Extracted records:

※ ※ ※

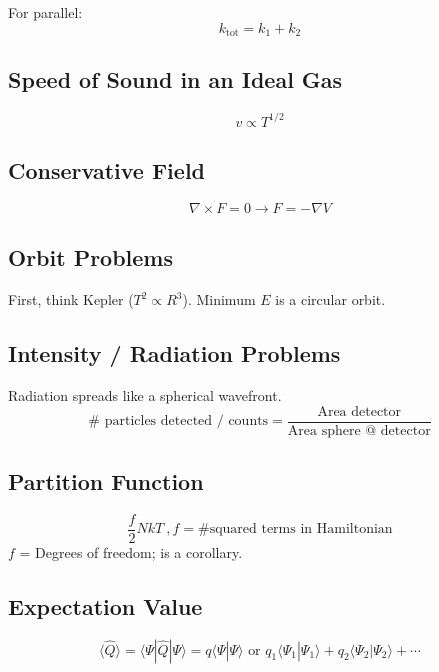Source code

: \documentclass[10pt,a4paper]{article}
\begin{document}
For parallel: 
\begin{equation}
    k_{\textrm{tot}} = k_1 + k_2
\end{equation}

\subsection{Speed of Sound in an Ideal Gas}
\begin{equation}
 v \propto T^{1/2} 
\end{equation}

\subsection{Conservative Field}
\begin{equation}
 \nabla \times F = 0 \rightarrow F = -\nabla V
\end{equation}

\subsection{Orbit Problems}
First, think Kepler ($T^2 \propto R^3$). Minimum $E$ is a circular orbit.

\subsection{Intensity / Radiation Problems}
Radiation spreads like a spherical wavefront. 
\begin{equation}
 \# \textrm{ particles detected / counts} = \frac{\textrm{Area detector}}{\textrm{Area sphere @ detector}}
\end{equation}

\subsection{Partition Function}
\begin{equation}
 \frac{f}{2}NkT~,f = \textrm{\# squared terms in Hamiltonian}
\end{equation}
$f$ = Degrees of freedom; is a corollary.

\subsection{Expectation Value}
\begin{equation}
  \langle \hat{Q} \rangle = \langle \Psi | \hat{Q} | \Psi \rangle = q \langle \Psi | \Psi \rangle \textrm{ or } q_1 \langle \Psi_1 | \Psi_1 \rangle + q_2 \langle \Psi_2 | \Psi_2 \rangle + \cdots
\end{equation}
\end{document}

※ ※ ※

## TASK
Leave the images aside and transcribe all entries exactly.

## RESPONSE FOR THIS EXERCISE
Source code

: \documentclass[10pt,a4paper]{article}
\begin{document}
For parallel: 
\begin{equation}
    k_{\textrm{tot}} = k_1 + k_2
\end{equation}

\subsection{Speed of Sound in an Ideal Gas}
\begin{equation}
 v \propto T^{1/2} 
\end{equation}

\subsection{Conservative Field}
\begin{equation}
 \nabla \times F = 0 \rightarrow F = -\nabla V
\end{equation}

\subsection{Orbit Problems}
First, think Kepler ($T^2 \propto R^3$). Minimum $E$ is a circular orbit.

\subsection{Intensity / Radiation Problems}
Radiation spreads like a spherical wavefront. 
\begin{equation}
 \# \textrm{ particles detected / counts} = \frac{\textrm{Area detector}}{\textrm{Area sphere @ detector}}
\end{equation}

\subsection{Partition Function}
\begin{equation}
 \frac{f}{2}NkT~,f = \textrm{\# squared terms in Hamiltonian}
\end{equation}
$f$ = Degrees of freedom; is a corollary.

\subsection{Expectation Value}
\begin{equation}
  \langle \hat{Q} \rangle = \langle \Psi | \hat{Q} | \Psi \rangle = q \langle \Psi | \Psi \rangle \textrm{ or } q_1 \langle \Psi_1 | \Psi_1 \rangle + q_2 \langle \Psi_2 | \Psi_2 \rangle + \cdots
\end{equation}
\end{document}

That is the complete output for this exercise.